A. PICAUD, R. ELLA EDOGHA, F. OZOUAKI, A.R. NLOME-NZE, A. FAYE, N. OGOWET-IGUMU, T. ENGONGHA
RESUME
En 5 ans (1985-1989), dans le département de Gynécologie obstétrique du CHU de Libreville, il y a eu 41 255
accouchements et 727 GEU. Onze cas de grossesse
abdominale ont été opérés. La fréquence est de 1 pour
3 750 accouchements et de 1 pour 66 GEU. Dans la
moitié des cas le diagnostic est affirmé au 2ème trimestre de la grossesse et l'échographie assure le diagnostic 8 fois sans signe d'appel (73 p. cent).
Une étiologie tubaire ou utérine est évidente dans
6 cas. La grossesse abdominale paraît primitive dans
5 cas. L'insertion placentaire est péritonéale et/ou
intestinale. L'extraction complète du placenta est
réalisée 9 fois. Le placenta est laissé "in situ" deux fois
et l'une des patientes bénéficiera d'une chimiothérapie
(Méthotrexate).
Les complications immédiates furent digestives (perforation intestinale) ou hémorragiques (trois hémopéritoines). Les complications tardives représentant
36 p. cent des cas : septicémie (2 cas), iléus (2 cas),
péritonite (1 cas).
La grossesse abdominale reste l'apanage des pays
pauvres : sa fréquence n'a pas diminué. Si la mortalité
maternelle disparaît grâce aux progrès de la réanimation, la mortalité périnatale reste importante (tous
les fœtus de notre série).
ABSTRACT
In the University Hospital of Libreville, for five years
(1985-1989) there were 42,255 deliveries ans 727 ectopic pregnancies. Eleven abdominal pregnancies were
operated on, at the rate of 1:3750 deliveries and 1:66
ectopic pregnancies. 50 % of cases were diagnosed
before the sixth month and the B-scan diagnosed 72 %
of cases. A tubal or uterine etiology was found in six
cases and there were apprent primary in five cases.

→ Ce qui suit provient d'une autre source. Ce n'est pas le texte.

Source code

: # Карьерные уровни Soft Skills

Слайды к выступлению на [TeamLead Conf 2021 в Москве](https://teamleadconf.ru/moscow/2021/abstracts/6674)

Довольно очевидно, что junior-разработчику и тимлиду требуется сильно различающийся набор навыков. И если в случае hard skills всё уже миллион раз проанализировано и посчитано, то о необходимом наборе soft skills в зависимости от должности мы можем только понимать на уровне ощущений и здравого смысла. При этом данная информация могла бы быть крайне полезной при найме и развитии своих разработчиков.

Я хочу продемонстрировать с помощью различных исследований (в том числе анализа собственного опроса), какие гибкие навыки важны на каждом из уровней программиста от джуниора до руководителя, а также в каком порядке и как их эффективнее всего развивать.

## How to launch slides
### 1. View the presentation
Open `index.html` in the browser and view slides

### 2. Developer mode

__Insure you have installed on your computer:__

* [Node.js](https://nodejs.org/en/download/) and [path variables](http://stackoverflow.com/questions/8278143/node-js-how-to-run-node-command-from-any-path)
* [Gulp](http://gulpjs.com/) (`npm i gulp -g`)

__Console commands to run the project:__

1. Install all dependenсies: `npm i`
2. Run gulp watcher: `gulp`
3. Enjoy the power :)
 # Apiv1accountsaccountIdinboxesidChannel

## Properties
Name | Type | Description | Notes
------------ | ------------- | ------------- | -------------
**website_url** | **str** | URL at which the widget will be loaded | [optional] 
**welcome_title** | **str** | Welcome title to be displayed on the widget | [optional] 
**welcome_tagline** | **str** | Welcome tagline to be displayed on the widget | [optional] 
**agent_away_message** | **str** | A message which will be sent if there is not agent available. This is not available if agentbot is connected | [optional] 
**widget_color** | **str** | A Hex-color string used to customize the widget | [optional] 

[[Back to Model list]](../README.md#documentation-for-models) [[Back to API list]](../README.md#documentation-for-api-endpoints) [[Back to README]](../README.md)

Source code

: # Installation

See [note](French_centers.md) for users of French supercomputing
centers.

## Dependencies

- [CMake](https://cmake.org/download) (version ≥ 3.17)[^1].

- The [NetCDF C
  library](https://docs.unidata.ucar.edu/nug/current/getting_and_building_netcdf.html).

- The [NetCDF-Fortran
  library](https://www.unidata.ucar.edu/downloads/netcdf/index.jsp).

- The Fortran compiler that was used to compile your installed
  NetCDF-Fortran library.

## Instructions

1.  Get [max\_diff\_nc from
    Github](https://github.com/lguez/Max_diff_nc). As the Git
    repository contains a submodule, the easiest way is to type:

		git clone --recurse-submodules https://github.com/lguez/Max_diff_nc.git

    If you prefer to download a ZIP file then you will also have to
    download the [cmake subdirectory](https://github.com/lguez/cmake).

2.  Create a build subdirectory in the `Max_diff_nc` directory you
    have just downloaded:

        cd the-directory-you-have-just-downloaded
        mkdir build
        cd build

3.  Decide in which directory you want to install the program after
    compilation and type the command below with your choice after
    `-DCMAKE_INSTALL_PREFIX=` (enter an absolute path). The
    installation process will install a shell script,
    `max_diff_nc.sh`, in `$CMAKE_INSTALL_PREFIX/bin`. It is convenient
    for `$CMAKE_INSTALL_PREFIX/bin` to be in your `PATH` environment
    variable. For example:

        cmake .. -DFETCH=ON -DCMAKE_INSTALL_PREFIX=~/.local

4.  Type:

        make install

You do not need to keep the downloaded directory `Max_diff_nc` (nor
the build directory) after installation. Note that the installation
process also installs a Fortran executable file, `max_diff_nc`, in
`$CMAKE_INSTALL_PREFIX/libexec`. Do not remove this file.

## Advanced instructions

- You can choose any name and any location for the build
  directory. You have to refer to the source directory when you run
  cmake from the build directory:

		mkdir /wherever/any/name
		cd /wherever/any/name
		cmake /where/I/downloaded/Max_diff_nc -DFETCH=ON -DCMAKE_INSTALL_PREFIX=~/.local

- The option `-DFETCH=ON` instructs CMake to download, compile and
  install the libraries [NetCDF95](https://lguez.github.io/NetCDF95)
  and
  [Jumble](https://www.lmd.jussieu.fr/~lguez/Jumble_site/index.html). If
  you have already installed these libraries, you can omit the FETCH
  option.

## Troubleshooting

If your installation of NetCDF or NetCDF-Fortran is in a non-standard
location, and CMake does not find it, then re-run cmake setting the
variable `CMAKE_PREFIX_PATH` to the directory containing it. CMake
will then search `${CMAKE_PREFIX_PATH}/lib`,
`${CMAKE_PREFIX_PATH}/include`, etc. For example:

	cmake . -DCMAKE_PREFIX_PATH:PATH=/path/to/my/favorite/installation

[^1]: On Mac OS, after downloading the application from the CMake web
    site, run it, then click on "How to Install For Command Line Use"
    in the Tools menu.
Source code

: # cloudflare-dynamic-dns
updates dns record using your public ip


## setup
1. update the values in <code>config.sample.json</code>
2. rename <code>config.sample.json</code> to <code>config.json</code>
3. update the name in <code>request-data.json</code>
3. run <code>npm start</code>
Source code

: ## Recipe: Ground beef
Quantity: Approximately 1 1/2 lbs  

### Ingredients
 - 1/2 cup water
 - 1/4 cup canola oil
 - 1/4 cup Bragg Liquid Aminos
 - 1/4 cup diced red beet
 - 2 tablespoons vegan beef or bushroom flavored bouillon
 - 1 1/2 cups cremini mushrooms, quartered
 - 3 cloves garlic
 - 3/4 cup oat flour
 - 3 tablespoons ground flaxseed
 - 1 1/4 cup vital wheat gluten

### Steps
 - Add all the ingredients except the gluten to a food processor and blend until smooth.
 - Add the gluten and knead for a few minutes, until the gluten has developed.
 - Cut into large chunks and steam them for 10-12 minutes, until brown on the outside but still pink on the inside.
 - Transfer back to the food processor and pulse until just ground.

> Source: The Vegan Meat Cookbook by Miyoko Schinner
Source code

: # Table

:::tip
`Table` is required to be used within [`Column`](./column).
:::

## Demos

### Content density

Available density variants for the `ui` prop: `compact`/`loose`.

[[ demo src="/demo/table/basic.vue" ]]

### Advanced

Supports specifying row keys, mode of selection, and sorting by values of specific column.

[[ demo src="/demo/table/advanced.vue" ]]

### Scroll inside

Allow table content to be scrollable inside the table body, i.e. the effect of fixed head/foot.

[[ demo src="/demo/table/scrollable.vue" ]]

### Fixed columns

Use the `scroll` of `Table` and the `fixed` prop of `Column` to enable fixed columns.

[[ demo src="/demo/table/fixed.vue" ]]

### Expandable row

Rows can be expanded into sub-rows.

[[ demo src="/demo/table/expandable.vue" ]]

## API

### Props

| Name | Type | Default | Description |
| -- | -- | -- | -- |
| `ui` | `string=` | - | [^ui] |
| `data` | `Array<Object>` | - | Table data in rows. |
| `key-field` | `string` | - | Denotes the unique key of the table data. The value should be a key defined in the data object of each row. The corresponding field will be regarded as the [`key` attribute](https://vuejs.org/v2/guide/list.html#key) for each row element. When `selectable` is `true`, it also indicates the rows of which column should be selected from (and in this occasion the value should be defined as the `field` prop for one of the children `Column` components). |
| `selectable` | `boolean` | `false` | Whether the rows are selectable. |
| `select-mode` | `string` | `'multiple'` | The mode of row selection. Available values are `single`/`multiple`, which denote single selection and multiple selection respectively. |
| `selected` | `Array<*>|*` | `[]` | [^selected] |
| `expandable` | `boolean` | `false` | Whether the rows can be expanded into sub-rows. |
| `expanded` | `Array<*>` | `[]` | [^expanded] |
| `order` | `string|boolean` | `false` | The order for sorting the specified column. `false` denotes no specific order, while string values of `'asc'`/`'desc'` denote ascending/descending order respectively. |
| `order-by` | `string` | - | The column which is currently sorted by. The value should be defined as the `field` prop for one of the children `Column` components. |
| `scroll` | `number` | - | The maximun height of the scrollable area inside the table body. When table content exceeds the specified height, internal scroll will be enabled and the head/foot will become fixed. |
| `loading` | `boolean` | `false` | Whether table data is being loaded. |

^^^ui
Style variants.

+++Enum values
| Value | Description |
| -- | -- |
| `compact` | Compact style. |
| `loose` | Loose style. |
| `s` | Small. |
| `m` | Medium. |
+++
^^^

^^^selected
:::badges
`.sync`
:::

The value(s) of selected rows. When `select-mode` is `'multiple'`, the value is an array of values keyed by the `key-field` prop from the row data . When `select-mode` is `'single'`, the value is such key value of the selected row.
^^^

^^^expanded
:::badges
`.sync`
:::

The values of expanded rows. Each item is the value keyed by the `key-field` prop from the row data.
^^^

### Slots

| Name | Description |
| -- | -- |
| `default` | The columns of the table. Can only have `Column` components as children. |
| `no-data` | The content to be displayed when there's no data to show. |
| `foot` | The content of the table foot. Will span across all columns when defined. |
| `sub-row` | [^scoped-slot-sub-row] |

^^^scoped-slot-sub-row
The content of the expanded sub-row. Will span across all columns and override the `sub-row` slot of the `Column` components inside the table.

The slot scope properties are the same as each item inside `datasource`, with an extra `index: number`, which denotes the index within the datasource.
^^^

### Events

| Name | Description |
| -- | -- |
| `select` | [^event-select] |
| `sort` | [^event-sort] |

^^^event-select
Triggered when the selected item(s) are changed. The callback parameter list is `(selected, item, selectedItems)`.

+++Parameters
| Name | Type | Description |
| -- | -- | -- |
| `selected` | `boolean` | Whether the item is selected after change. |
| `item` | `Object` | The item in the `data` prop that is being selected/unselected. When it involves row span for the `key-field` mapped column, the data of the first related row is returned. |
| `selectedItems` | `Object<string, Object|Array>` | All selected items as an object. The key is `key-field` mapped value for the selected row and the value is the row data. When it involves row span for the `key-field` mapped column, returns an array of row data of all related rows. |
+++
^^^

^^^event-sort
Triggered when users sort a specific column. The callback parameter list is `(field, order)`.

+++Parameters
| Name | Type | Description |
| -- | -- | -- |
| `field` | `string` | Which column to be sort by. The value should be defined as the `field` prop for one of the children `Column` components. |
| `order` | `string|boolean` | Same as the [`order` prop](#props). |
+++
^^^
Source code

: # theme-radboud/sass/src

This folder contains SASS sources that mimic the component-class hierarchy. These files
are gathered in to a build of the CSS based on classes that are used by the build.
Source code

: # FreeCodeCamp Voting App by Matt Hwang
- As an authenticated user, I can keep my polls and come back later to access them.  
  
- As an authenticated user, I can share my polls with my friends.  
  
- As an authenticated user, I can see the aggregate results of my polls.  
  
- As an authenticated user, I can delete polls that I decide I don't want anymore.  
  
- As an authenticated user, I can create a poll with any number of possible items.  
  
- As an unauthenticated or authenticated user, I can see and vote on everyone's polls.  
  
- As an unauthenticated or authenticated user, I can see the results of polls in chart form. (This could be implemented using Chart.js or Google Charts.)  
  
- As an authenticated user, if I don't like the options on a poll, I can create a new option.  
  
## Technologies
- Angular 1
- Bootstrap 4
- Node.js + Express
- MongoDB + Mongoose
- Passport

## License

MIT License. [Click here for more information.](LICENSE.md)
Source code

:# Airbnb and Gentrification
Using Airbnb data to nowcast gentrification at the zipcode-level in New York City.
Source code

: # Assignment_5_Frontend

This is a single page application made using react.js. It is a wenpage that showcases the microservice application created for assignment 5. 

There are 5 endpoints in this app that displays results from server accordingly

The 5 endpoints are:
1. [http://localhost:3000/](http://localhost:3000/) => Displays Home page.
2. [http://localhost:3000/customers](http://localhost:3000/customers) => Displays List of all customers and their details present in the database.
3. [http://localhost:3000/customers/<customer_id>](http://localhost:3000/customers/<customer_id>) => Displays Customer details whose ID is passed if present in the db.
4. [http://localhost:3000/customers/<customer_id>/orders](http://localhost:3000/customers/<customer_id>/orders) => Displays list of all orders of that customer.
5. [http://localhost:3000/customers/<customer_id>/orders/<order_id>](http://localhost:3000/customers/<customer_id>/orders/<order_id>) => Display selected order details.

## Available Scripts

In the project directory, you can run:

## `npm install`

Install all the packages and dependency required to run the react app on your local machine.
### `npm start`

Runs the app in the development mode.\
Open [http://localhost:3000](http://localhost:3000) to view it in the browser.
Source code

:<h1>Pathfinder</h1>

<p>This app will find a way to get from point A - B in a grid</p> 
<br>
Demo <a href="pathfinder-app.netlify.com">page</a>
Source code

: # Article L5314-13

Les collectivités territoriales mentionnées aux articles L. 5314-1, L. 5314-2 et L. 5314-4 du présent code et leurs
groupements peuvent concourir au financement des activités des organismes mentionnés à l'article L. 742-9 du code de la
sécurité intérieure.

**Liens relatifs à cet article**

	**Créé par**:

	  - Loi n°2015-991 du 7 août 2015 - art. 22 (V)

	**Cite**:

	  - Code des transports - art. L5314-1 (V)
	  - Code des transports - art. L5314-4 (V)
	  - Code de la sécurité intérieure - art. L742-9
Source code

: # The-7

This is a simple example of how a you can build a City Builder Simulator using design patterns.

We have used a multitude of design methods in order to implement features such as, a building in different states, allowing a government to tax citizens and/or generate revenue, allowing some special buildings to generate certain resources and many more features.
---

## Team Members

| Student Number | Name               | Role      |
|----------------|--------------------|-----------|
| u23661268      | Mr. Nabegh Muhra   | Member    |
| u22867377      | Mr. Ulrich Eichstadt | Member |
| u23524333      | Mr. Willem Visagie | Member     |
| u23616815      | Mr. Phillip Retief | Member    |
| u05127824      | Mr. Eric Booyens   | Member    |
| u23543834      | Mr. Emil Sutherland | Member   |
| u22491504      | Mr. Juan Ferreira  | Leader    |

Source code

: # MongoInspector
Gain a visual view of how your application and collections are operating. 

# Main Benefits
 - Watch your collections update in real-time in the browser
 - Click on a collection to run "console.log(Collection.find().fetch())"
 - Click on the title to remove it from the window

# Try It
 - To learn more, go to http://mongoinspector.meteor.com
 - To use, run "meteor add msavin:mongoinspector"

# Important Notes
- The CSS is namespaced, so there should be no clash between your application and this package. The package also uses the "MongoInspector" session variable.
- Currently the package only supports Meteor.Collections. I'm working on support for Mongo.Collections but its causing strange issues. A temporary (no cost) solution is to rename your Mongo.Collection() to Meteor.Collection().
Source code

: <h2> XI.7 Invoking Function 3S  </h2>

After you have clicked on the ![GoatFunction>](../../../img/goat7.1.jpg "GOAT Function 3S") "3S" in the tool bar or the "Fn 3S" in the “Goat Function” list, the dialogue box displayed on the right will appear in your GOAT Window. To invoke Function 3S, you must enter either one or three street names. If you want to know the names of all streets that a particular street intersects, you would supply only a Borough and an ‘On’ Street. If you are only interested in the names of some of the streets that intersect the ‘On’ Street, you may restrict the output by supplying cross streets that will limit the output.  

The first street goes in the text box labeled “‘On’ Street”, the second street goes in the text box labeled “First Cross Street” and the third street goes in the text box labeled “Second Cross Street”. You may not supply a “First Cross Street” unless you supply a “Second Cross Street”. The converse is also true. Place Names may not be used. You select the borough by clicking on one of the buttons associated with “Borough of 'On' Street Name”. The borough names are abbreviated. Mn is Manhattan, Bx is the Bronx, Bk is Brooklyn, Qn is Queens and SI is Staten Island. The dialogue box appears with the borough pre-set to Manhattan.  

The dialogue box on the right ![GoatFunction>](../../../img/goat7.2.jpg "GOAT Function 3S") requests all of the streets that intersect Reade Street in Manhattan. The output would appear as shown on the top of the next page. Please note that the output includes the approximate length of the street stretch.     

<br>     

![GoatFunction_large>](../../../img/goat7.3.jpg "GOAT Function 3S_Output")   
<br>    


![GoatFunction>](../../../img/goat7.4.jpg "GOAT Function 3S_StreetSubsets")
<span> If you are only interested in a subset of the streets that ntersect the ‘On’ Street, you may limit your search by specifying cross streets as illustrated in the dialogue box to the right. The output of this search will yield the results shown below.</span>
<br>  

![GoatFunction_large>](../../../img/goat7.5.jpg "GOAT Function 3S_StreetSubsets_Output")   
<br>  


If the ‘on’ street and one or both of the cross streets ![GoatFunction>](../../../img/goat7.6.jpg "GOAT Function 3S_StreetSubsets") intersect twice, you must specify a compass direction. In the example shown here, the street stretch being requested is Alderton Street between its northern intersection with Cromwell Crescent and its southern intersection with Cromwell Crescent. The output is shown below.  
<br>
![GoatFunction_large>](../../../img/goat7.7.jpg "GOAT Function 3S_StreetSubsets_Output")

The placentation place was classically peritoneus or
intestinal ; the complete extraction was possible in
9 cases. One of the two other cases receives "Methotrexate" therapy. First complications were digestive or
haemorrhage ; secondary complications (36 %) were
septicemic, ileus or peritonitis.
Abdominal pregnancy is still a problem of the nonindustrialised countries. If the maternal mortality
disappears with medical pr o g ress, the perinatal
mortality will stay very high as in all the cases in this
study.
INTRODUCTION
Correa (7-8) a défini la grossesse abdominale comme l'un
des reflets du sous-développement. Nous comparons les
onze cas de notre série aux observations recueillies antérieurement (3-7-8-9-10-15-25), en étudiant les circonstances du diagnostic de plus en plus précoce, la mortalité
maternelle et la mortalité périnatale.
METHODOLOGIE
Pendant les 5 dernières années (1985-1989) nous avons
effectué 41 455 accouchements et opéré 727 GEU. Parmi
ces grossesses ectopiques, nous avons observé 11 grossesses à développement péritonéal. Les critères de Studiford
(27) sont difficiles à affirmer au delà du sixième mois.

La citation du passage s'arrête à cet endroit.